Redaction and Clinical Documentation

I seemed to touch a nerve yesterday in my blog about  Data Classification - a key vector enabling rich Security and Privacy controls. A minor part of this blog was a few paragraphs where I laid out a way to produce related documents that would have different Data Classifications. The main goal was to show that documents could be transforms that have lesser content thus resulting in a lesser sensitivity. IT seems that I hit a nerve (Data Classification, Redaction and Clinical Documentation)  in Keith Boone, who I always defer all CDA discussions to.
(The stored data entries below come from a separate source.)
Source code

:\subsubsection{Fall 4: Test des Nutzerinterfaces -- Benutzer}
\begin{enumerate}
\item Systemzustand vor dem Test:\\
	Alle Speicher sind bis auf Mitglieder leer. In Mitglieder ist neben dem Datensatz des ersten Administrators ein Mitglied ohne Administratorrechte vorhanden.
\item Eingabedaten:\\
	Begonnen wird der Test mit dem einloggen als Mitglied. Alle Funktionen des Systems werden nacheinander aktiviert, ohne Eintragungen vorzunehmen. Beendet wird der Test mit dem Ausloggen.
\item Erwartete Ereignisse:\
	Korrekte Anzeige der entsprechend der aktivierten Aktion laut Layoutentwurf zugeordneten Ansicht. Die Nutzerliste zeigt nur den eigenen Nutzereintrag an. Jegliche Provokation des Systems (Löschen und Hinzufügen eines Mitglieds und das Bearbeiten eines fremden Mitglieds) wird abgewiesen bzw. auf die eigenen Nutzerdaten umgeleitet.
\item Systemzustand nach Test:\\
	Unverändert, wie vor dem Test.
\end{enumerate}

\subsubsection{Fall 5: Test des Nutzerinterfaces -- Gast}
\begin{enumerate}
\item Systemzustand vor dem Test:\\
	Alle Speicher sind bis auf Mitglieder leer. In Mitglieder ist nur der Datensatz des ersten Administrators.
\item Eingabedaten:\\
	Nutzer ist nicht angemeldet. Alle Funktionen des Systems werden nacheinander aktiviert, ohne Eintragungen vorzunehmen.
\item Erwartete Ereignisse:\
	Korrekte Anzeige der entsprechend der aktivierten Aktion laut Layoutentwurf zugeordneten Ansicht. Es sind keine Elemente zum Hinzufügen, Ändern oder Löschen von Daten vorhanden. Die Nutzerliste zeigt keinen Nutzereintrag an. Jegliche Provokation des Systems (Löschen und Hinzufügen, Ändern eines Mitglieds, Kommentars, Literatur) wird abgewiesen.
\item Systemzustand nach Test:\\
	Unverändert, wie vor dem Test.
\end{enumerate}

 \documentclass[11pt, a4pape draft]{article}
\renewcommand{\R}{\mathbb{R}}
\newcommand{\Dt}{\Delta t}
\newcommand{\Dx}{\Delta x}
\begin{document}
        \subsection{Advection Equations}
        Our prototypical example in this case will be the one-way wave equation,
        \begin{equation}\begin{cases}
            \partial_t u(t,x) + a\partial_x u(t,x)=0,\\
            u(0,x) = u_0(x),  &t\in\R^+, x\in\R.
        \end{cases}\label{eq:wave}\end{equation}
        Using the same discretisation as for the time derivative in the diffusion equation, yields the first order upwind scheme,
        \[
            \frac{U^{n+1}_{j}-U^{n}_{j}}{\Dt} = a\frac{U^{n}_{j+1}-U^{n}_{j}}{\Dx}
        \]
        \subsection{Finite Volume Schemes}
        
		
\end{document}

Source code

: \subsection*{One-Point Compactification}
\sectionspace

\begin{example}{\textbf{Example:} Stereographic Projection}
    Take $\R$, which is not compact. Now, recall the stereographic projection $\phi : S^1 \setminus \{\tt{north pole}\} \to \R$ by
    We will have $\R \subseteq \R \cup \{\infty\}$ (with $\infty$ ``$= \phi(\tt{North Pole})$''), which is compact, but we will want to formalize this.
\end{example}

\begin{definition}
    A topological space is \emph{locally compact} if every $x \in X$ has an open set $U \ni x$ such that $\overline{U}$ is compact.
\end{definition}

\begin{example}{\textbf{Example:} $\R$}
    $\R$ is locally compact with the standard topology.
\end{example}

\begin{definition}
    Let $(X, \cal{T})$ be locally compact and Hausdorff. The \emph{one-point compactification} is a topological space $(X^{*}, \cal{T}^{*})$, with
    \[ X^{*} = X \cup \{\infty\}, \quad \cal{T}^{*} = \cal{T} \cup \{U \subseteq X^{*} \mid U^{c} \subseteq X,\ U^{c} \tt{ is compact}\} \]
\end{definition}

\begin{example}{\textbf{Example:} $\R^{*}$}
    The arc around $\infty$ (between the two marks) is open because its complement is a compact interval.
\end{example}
But, like Keith yesterday, who said he defers discussions of Security and Privacy to me, then goes on to make statements about Security and Privacy; I will do similar.

My post yesterday was about the original author making privacy informed decisions to post a second document that is a logical transform of their original document. This surely could be assisted by technology, but I was not trying to say that this would be automatic. I am, just like Keith, concerned with CDA documents that are built by an automated process without a clinical human involved.

I am not going to claim that there is no use for a CDA document or an automated transform of a CDA document. Seems to my non-clinician mind that knowing something is better than knowing nothing; especially if you are well informed that what you are given is less than total knowledge. The Author of a document is a very important part of the metadata on or in a document. Surely an automatically generated document needs to be authored by the computer that generated the document.

I have seen a presentation Dave Riley did at OSCON on the CONNECT project where I heard of a Redaction Service. I looked into this Redaction Service, and it turns out to be exactly that service that Keith and I are worried about. It claims to be able to automatically apply privacy rules to strip out sensitive content. I applaud the CONNECT project for trying, but I am very worried that the risks of this approach are not being made fully clear. These risks are no just Privacy risks, but clinical risks, safety risks, integrity risks, and other. I certainly hope that the resulting CDA document is authored by the CONNECT Redaction Service and does NOT indicate that it is authored by the original author. It is clearly a NEW document.